Let’s take a look at some of the benefits you’ll enjoy if you do.
1. Stronger Muscles
By running without shoes, your feet, legs, and entire core make some adjustments. Proper barefoot running technique may help strengthen your foot muscles, ligaments, and tendons. Consequently, you may develop a more natural gait.
2. Healthier Tendons
Since shoes provide some form of a heel lift, running barefoot can stretch out and strengthen your Achilles tendons and calf muscles by tossing the shoes. Such adjustments help you reduce potential injuries, including Achilles tendinitis calf strains.
3. Enhanced Heel Strike
If you practice consistent barefoot running techniques, you will begin to land on your forefoot and not your heel. As researchers have noted, barefoot runners tend to land on their forefoot or midfoot.
This is ideal.
Runners began landing on their heels when running shoes began offering padding and resistance. However, the most effective natural running stride is to land on your midfoot or forefoot, helping arches absorb shocks.
4. Improved Balance
Running barefoot may also boost balance and improve your proprioception (perception or awareness of the position and movement of the body).
In general, going barefoot activates your smaller muscles in your ankles, feet, legs, and hips that help with balance and coordination.
5. Stay Grounded
Once you’ve improved this balance, your body will adjust to maintaining a more efficient stride and contact with the ground.
By spreading your toes and expanding your foot, you create a more solid foundation to support your body’s movements.
In fact, studies have shown that barefoot running means shorter contact time with ground, smaller stride lengths, and higher stride frequency. This means fewer chances to damage the intricate muscles in your foot.
So, Is Running Barefoot Worth It?
Ultimately, even though running barefoot may put initial strain on your bones and it may take months for your body to build up the muscle strength of your feet and ankle, don’t be discouraged.
Running barefoot offers an entirely new scope of muscle refinement that you lose with shoes, so it’s definitely worth exploring.
How to Begin Barefoot Running Technique Training?
As I just touched on, even though barefoot running can offer a lot of benefits, it’s also going to be a big change. You need to be careful about making this adjustment to your typical running practice or you may end up regretting your decision.
So, if you’re interested in starting or experimenting with barefoot running, consider these five tips for a safe transition.
- Maintain a Low Mileage
Don’t start with too much too fast. Considering that you have supported your feet with shoes your entire life, you cannot expect to run eight miles barefoot right out of the gate.
Even if you’re a seasoned runner, you want to start your new barefoot running journey slowly and methodically.
Consider walking barefoot in your home for a few days, or even take a light jog for ¼ mile. After a day or two, monitor any pain in your calves or feet. While some calf and arch soreness is to be expected, you may also experience pain on the top of your foot if you overdo it at the beginning.
- Begin Barefoot
Even if you have transitioned from a regular running shoe to a more minimalist shoe, do not mistake your experience with these minimalist shoes for running barefoot.

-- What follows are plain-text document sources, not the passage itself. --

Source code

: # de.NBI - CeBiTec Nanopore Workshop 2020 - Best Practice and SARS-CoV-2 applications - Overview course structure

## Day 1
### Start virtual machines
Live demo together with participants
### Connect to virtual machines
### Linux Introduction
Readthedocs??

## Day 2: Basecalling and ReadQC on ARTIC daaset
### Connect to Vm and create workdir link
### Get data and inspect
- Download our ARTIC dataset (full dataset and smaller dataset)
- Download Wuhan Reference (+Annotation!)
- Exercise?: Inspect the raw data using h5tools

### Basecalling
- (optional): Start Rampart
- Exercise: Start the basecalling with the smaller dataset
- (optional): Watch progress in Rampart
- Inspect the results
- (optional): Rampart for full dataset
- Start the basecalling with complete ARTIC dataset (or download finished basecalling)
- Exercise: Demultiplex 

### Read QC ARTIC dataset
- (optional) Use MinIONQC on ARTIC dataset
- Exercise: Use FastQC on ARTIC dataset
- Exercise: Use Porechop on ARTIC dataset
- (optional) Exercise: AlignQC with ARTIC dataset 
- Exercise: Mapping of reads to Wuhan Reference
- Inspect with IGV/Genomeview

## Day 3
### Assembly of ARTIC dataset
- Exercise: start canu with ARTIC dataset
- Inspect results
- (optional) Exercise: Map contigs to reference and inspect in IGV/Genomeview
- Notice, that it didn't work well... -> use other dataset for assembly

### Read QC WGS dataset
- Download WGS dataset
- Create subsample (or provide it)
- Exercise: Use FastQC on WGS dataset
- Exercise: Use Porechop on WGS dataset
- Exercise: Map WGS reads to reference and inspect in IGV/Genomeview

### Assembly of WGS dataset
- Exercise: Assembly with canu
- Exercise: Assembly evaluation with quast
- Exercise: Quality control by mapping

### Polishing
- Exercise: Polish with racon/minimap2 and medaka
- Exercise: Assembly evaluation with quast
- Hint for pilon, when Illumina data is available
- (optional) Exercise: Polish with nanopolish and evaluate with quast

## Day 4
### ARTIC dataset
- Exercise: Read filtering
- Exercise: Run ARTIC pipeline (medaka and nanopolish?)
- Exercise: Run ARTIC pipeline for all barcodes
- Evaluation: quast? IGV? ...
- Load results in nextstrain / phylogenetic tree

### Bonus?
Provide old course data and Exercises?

Despite minimalist shoes offering some sense of comfort, such comfort can be misleading, as you are more susceptible to overdoing your mileage or injuring yourself.
Your running will progress faster and more efficiently if you begin your journey completely barefoot because of the feedback your soles will provide. That said, I know minimalist shoes have become very popular in recent years, so I’ll cover them in more detail in the next section.
- Begin on a Hard Surface
Even though you may be inclined to start running barefoot on grass, I think you’re better off avoiding it. Because grass surfaces are often uneven, you could roll your ankle or, worse, step on a rock or other object that would sideline you for a while.

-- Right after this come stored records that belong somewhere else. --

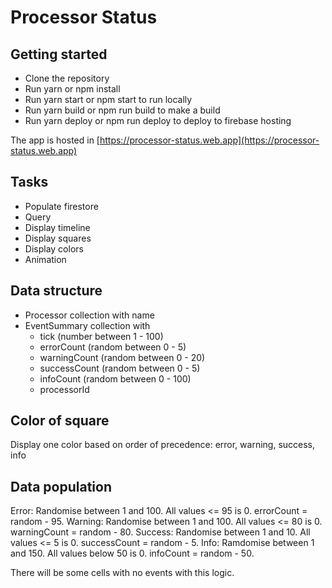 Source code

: # Processor Status

## Getting started

- Clone the repository
- Run yarn or npm install
- Run yarn start or npm start to run locally
- Run yarn build or npm run build to make a build
- Run yarn deploy or npm run deploy to deploy to firebase hosting

The app is hosted in [https://processor-status.web.app](https://processor-status.web.app)

## Tasks

- Populate firestore
- Query
- Display timeline
- Display squares
- Display colors
- Animation

## Data structure

- Processor collection with name
- EventSummary collection with
  - tick (number between 1 - 100)
  - errorCount (random between 0 - 5)
  - warningCount (random between 0 - 20)
  - successCount (random between 0 - 5)
  - infoCount (random between 0 - 100)
  - processorId

## Color of square

Display one color based on order of precedence: error, warning, success, info

## Data population

Error: Randomise between 1 and 100. All values <= 95 is 0. errorCount = random - 95.
Warning: Randomise between 1 and 100. All values <= 80 is 0. warningCount = random - 80.
Success: Randomise between 1 and 10. All values <= 5 is 0. successCount = random - 5.
Info: Ramdomise between 1 and 150. All values below 50 is 0. infoCount = random - 50.

There will be some cells with no events with this logic.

Instead, I recommend you run on concrete or hard-packed sand. Doing so offers a couple of benefits.
For one, hard surfaces help you visualize how you are landing. In sand, for instance, your footprints can show you how you are pushing off. To avoid blisters over long distances, you should maintain light and uniform footprints, being sure your toes are not digging into the sand.
Additionally, you can see if your heel print is deeper than the forefoot. If so, you risk heel striking, which can damage your joints and potentially lead to injury.
- Take Silent Runs
If you’re not running on sand, then consider the benefits of running on concrete or asphalt.
For one, you can more easily see the entire surface and avoid any potential threats that grass may be hiding.
Additionally, you can more attentively work on landing softly and quietly, taking note of that thudding sound you hear and feel throughout your body and especially in your joints.
If silent strolls seem too mundane, you can try to make a game out of your journey by running so quietly that even fellow runners or local wildlife do not notice you.
- Avoid Glares
While running barefoot will certainly set you apart from other runners you pass, don’t assume that people are staring and judging you behind your back.
Sure, some people may give you weird looks, but the majority of people won’t notice. Most of those who do will be positive and may even want to know more about your barefoot running.